(INPUT DATA begins)
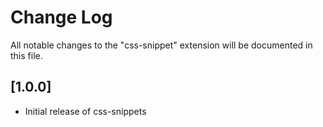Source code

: # Change Log

All notable changes to the "css-snippet" extension will be documented in this file.

## [1.0.0]

- Initial release of css-snippets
(INPUT DATA ends)
**ASSIGNMENT**
Your answer must be an exact copy of the entries above, with no pictures in it.

**SOLUTION BELOW**
Source code

: # Change Log

All notable changes to the "css-snippet" extension will be documented in this file.

## [1.0.0]

- Initial release of css-snippets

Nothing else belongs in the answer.